Bacteria communicate through a process called horizontal gene transfer, where they literally pass pieces of genetic material to each other.

Published Nov 20, 2025 | 7:00 AMUpdated Nov 20, 2025 | 7:00 AM

Representative image of antibiotic drugs. Credit: iStock

Synopsis: A Lancet study reveals 83% of Indians carry antibiotic-resistant bacteria (highest globally) due to incomplete courses and unaware overuse. Patients stop medicines once symptoms fade, allowing surviving bacteria to share resistance genes. Experts warn: finishing the full course is critical to prevent bacterial resistance; most early fevers are viral and need no antibiotics.

You wake up on day four of antibiotics and feel remarkably better. The fever has broken, the pain has subsided, and energy is returning. The pill bottle still holds four more days of medication, but you think: why keep taking medicine when I’m already cured? You toss the bottle in a drawer and move on with your life.

What you don’t realise is that you’ve just enrolled bacteria in a survival training program, and they’re learning fast.
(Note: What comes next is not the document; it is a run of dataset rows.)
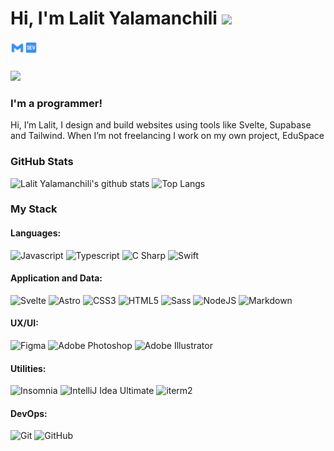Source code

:# Hi, I'm Lalit Yalamanchili <img src="https://media.giphy.com/media/hvRJCLFzcasrR4ia7z/giphy.gif" width="25px">

[<img align="left" alt="lalit.yalamanchili | Gmail" width="22px" src="./gmail.svg" />][gmail]
[<img align="left" alt="Lalit64 | Dev.to" width="22px" src="./dev.svg" />][devto]

<br>
<br>

![](https://www.codewars.com/users/Lalit64/badges/micro)


### **I'm a programmer!**


Hi, I’m
Lalit,
I design and build websites using tools like Svelte, Supabase and Tailwind. When I’m not freelancing I work on my own project, EduSpace

### GitHub Stats

![Lalit Yalamanchili's github stats](https://github-readme-stats.vercel.app/api?username=Lalit64&show_icons=true&)
![Top Langs](hhttps://github-readme-stats.vercel.app/api/top-langs/?username=Lalit64&theme=default&layout=compact)


### My Stack

#### Languages:

![Javascript](https://img.shields.io/badge/-JavaScript-EDD222?style=plastic&logo=javascript&logoColor=white)
![Typescript](https://img.shields.io/badge/-TypeScript-3178C6?style=plastic&logo=typescript&logoColor=white)
![C Sharp](https://img.shields.io/badge/-C%20Sharp-239120?style=plastic&logo=c-sharp&logoColor=white)
![Swift](https://img.shields.io/badge/-Swift-orange?style=plastic&logo=swift&logoColor=white)

#### Application and Data:

![Svelte](https://img.shields.io/badge/-Svelte-orange?style=plastic&logo=svelte&logoColor=white)
![Astro](https://img.shields.io/badge/-Astro-blueviolet?style=plastic&logo=astro&logoColor=white)
![CSS3](https://img.shields.io/badge/-CSS3-1572B6?style=plastic&logo=css3)
![HTML5](https://img.shields.io/badge/-HTML5-E34F26?style=plastic&logo=html5&logoColor=white)
![Sass](https://img.shields.io/badge/-Sass-CC6699?style=plastic&logo=sass&logoColor=white)
![NodeJS](http://img.shields.io/badge/-NodeJS-6EBF20?style=plastic&logo=node.js&logoColor=white)
![Markdown](https://img.shields.io/badge/-Markdown-black?style=plastic&logo=markdown&logoColor=white)

#### UX/UI:

![Figma](https://img.shields.io/badge/-Figma-F24E1E?style=plastic&logo=figma&logoColor=white)
![Adobe Photoshop](https://img.shields.io/badge/-Photoshop-31A8FF?style=plastic&logo=adobe-photoshop&logoColor=white)
![Adobe Illustrator](https://img.shields.io/badge/-Illustrator-FF9A00?style=plastic&logo=adobe-illustrator&logoColor=white)

#### Utilities:

![Insomnia](https://img.shields.io/badge/-Insomnia-5849BE?style=plastic&logo=insomnia&logoColor=white)
![IntelliJ Idea Ultimate](https://img.shields.io/badge/-IntelliJ-informational?style=plastic&logo=intellijidea&logoColor=white)
![iterm2](https://img.shields.io/badge/-iterm2-informational?style=plastic&logo=iterm2&logoColor=white)

#### DevOps:

![Git](https://img.shields.io/badge/-Git-F05032?style=plastic&logo=git&logoColor=white)
![GitHub](https://img.shields.io/badge/-Github-181717?style=plastic&logo=github&logoColor=white)

[gmail]: mailto:lalit.yalamanchili@gmail.com
[devto]: https://dev.to/Lalit64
A landmark study published in Lancet eClinicalMedicine reveals that 83 percent of Indian patients now carry antibiotic-resistant bacteria in their bodies, the highest rate among all countries studied.

Researchers at AIG Hospitals in Hyderabad compared India with Italy, the United States, and the Netherlands, finding that incomplete antibiotic courses represent one of the two biggest drivers of this crisis.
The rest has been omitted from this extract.